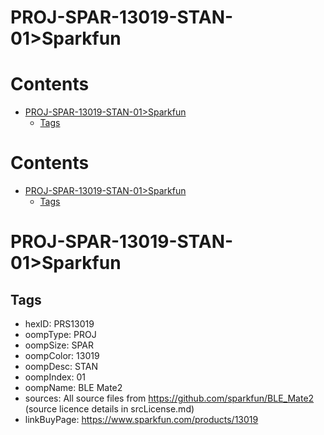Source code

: 
PROJ-SPAR-13019-STAN-01>Sparkfun
================================

Contents
========

* [PROJ-SPAR-13019-STAN-01>Sparkfun](#proj-spar-13019-stan-01sparkfun)
	* [Tags](#tags)

Contents
========

* [PROJ-SPAR-13019-STAN-01>Sparkfun](#proj-spar-13019-stan-01sparkfun)
	* [Tags](#tags)

# PROJ-SPAR-13019-STAN-01>Sparkfun

## Tags

- hexID: PRS13019
- oompType: PROJ
- oompSize: SPAR
- oompColor: 13019
- oompDesc: STAN
- oompIndex: 01
- oompName: BLE Mate2
- sources: All source files from https://github.com/sparkfun/BLE_Mate2 (source licence details in srcLicense.md)
- linkBuyPage: https://www.sparkfun.com/products/13019
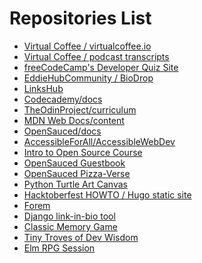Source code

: <!-- Before adding a repository to this list, make sure that it passes our repository checklist below -->

<!--
✅ Relevant name
✅ Description
Clearly describe what the project does and is for.
✅ Relevant tags
They should highlight their scope, stack, field, etc.
✅ README.md file
Important information about your project.
✅ CONTRIBUTIONS.md/CONTRIBUTING.md file
A contribution guide for contributors.
✅ Open source license
A project is not open source if it doesn't have a valid license.
✅ Code of Conduct (COC)
An excellent indicator of a healthy contributor's environment.
✅ Issue and Pull Request templates
Templates for making issues and pull requests.
 -->

 <!-- Please don't type or change anything above here. Work on your changes below. -->

# Repositories List

- [Virtual Coffee / virtualcoffee.io](https://github.com/Virtual-Coffee/virtualcoffee.io)
- [Virtual Coffee / podcast transcripts](https://github.com/Virtual-Coffee/podcast-transcripts)
- [freeCodeCamp's Developer Quiz Site](https://github.com/freeCodeCamp/Developer_Quiz_Site)
- [EddieHubCommunity / BioDrop](https://github.com/EddieHubCommunity/BioDrop)
- [LinksHub](https://github.com/rupali-codes/LinksHub)
- [Codecademy/docs](https://github.com/Codecademy/docs)
- [TheOdinProject/curriculum](https://github.com/TheOdinProject/curriculum)
- [MDN Web Docs/content](https://github.com/mdn/content)
- [OpenSauced/docs](https://github.com/open-sauced/docs)
- [AccessibleForAll/AccessibleWebDev](https://github.com/AccessibleForAll/AccessibleWebDev)
- [Intro to Open Source Course](https://github.com/open-sauced/intro/)
- [OpenSauced Guestbook](https://github.com/open-sauced/guestbook)
- [OpenSauced Pizza-Verse](https://github.com/open-sauced/pizza-verse)
- [Python Turtle Art Canvas](https://github.com/dominicduffin1/python-turtle-art-canvas)
- [Hacktoberfest HOWTO / Hugo static site](https://github.com/hacktoberfesthowto/howto-blog)
- [Forem](https://github.com/forem/forem)
- [Django link-in-bio tool](https://github.com/Terieyenike/linktree)
- [Classic Memory Game](https://github.com/cmcrawford2/memory-game)
- [Tiny Troves of Dev Wisdom](https://github.com/TarynMcMillan/Tiny-Troves-of-Dev-Wisdom)
- [Elm RPG Session](https://github.com/tkshill/rpg-session/)

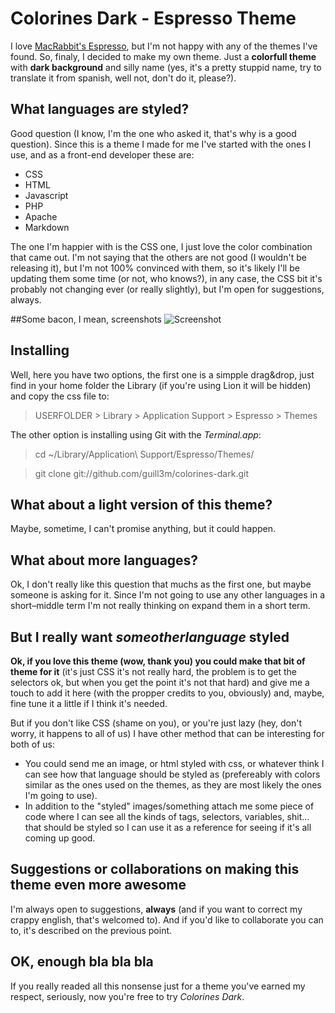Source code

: # Colorines Dark - Espresso Theme

I love [MacRabbit's Espresso](http://macrabbit.com/espresso/), but I'm not happy with any of the themes I've found. So, finaly, I decided to make my own theme. Just a **colorfull theme** with **dark background** and silly name (yes, it's a pretty stuppid name, try to translate it from spanish, well not, don't do it, please?).

## What languages are styled?
Good question (I know, I'm the one who asked it, that's why is a good question). Since this is a theme I made for me I've started with the ones I use, and as a front-end developer these are:

* CSS
* HTML
* Javascript
* PHP
* Apache
* Markdown

The one I'm happier with is the CSS one, I just love the color combination that came out. I'm not saying that the others are not good (I wouldn't be releasing it), but I'm not 100% convinced with them, so it's likely I'll be updating them some time (or not, who knows?), in any case, the CSS bit it's probably not changing ever (or really slightly), but I'm open for suggestions, always.

##Some bacon, I mean, screenshots
![Screenshot](http://guillemandreu.com/github/screenshot.jpg)

## Installing
Well, here you have two options, the first one is a simpple drag&drop, just find in your home folder the Library (if you're using Lion it will be hidden) and copy the css file to:
>USERFOLDER > Library > Application Support > Espresso > Themes

The other option is installing using Git with the *Terminal.app*:
>cd ~/Library/Application\ Support/Espresso/Themes/

>git clone git://github.com/guill3m/colorines-dark.git


## What about a light version of this theme?
Maybe, sometime, I can't promise anything, but it could happen.

## What about more languages?
Ok, I don't really like this question that muchs as the first one, but maybe someone is asking for it. Since I'm not going to use any other languages in a short–middle term I'm not really thinking on expand them in a short term.

## But I really want *someotherlanguage* styled
**Ok, if you love this theme (wow, thank you) you could make that bit of theme for it** (it's just CSS it's not really hard, the problem is to get the selectors ok, but when you get the point it's not that hard) and give me a touch to add it here (with the propper credits to you, obviously) and, maybe, fine tune it a little if I think it's needed.

But if you don't like CSS (shame on you), or you're just lazy (hey, don't worry, it happens to all of us) I have other method that can be interesting for both of us:

* You could send me an image, or html styled with css, or whatever think I can see how that language should be styled as (prefereably with colors similar as the ones used on the themes, as they are most likely the ones I'm going to use).
* In addition to the "styled" images/something attach me some piece of code where I can see all the kinds of tags, selectors, variables, shit… that should be styled so I can use it as a reference for seeing if it's all coming up good.

## Suggestions or collaborations on making this theme even more awesome
I'm always open to suggestions, **always** (and if you want to correct my crappy english, that's welcomed to). And if you'd like to collaborate you can to, it's described on the previous point.

## OK, enough bla bla bla
If you really readed all this nonsense just for a theme you've earned my respect, seriously, now you're free to try *Colorines Dark*.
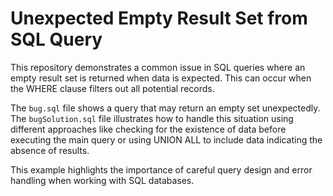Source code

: # Unexpected Empty Result Set from SQL Query

This repository demonstrates a common issue in SQL queries where an empty result set is returned when data is expected. This can occur when the WHERE clause filters out all potential records.

The `bug.sql` file shows a query that may return an empty set unexpectedly. The `bugSolution.sql` file illustrates how to handle this situation using different approaches like checking for the existence of data before executing the main query or using UNION ALL to include data indicating the absence of results.

This example highlights the importance of careful query design and error handling when working with SQL databases.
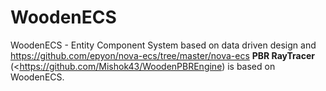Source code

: # WoodenECS
WoodenECS - Entity Component System  based on data driven design and https://github.com/epyon/nova-ecs/tree/master/nova-ecs
<b>PBR RayTracer</b> (<https://github.com/Mishok43/WoodenPBREngine) is based on WoodenECS.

++++

§ WHAT YOU ARE ASKED TO DO:
Filter the listing by the string "making"; copy each matching line.

§ OUTPUT FOR THIS EXERCISE:
Templates for making issues and pull requests.
## Suggestions or collaborations on making this theme even more awesome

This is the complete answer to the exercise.